- **EXCERPTED RECORDS**

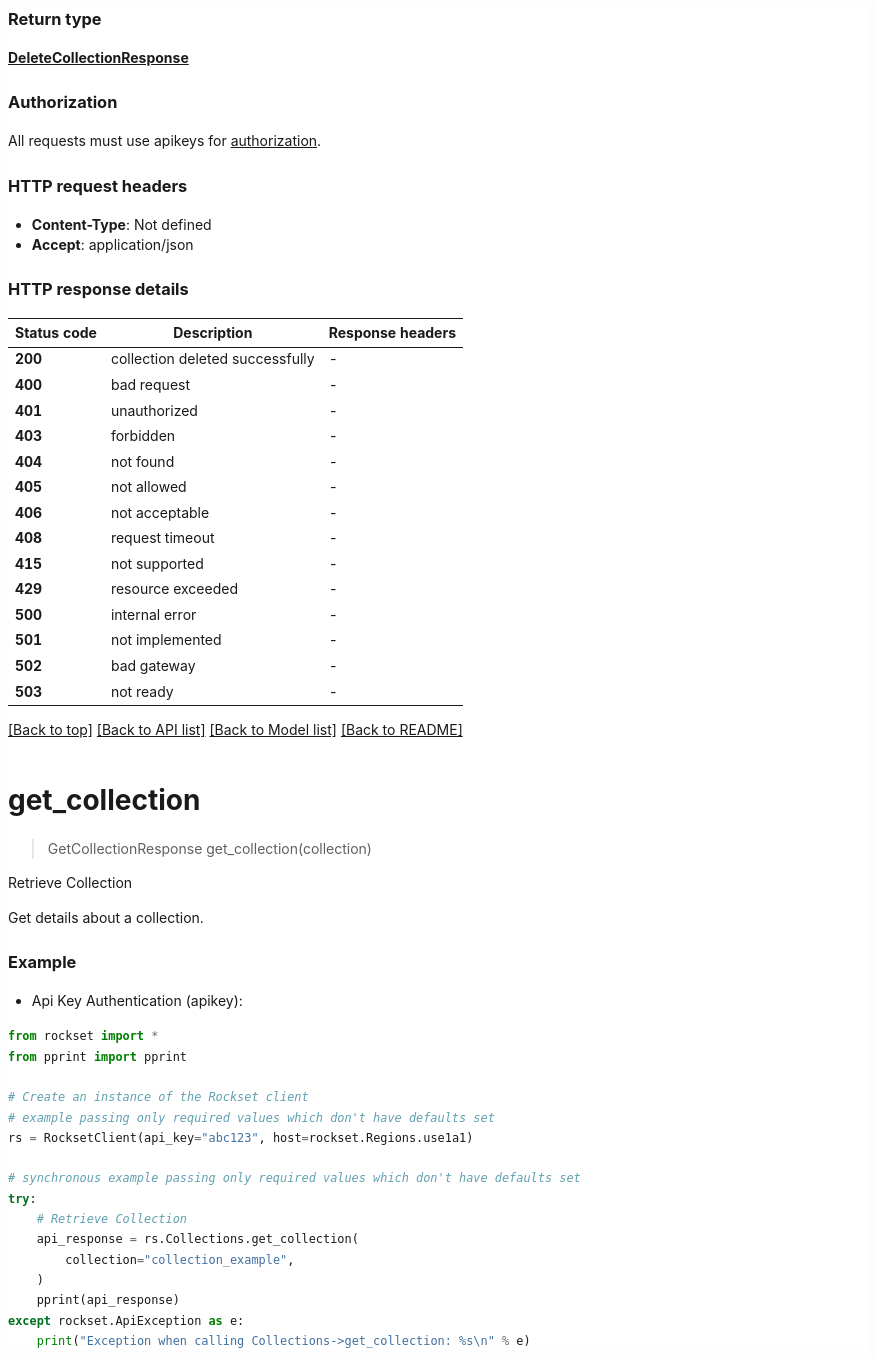 ### Return type

[**DeleteCollectionResponse**](DeleteCollectionResponse.md)

### Authorization

All requests must use apikeys for [authorization](../README.md#Documentation-For-Authorization).


### HTTP request headers

 - **Content-Type**: Not defined
 - **Accept**: application/json


### HTTP response details

| Status code | Description | Response headers |
|-------------|-------------|------------------|
**200** | collection deleted successfully |  -  |
**400** | bad request |  -  |
**401** | unauthorized |  -  |
**403** | forbidden |  -  |
**404** | not found |  -  |
**405** | not allowed |  -  |
**406** | not acceptable |  -  |
**408** | request timeout |  -  |
**415** | not supported |  -  |
**429** | resource exceeded |  -  |
**500** | internal error |  -  |
**501** | not implemented |  -  |
**502** | bad gateway |  -  |
**503** | not ready |  -  |

[[Back to top]](#) [[Back to API list]](../README.md#documentation-for-api-endpoints) [[Back to Model list]](../README.md#documentation-for-models) [[Back to README]](../README.md)

# **get_collection**
> GetCollectionResponse get_collection(collection)

Retrieve Collection

Get details about a collection.

### Example

* Api Key Authentication (apikey):

```python
from rockset import *
from pprint import pprint

# Create an instance of the Rockset client
# example passing only required values which don't have defaults set
rs = RocksetClient(api_key="abc123", host=rockset.Regions.use1a1)

# synchronous example passing only required values which don't have defaults set
try:
    # Retrieve Collection
    api_response = rs.Collections.get_collection(
        collection="collection_example",
    )
    pprint(api_response)
except rockset.ApiException as e:
    print("Exception when calling Collections->get_collection: %s\n" % e)

```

- **ACTIVITY**
Look through the material above for the word "HTTP" and copy every line that has it.

- **SOLUTION FOR THIS EXERCISE**
### HTTP request headers
### HTTP response details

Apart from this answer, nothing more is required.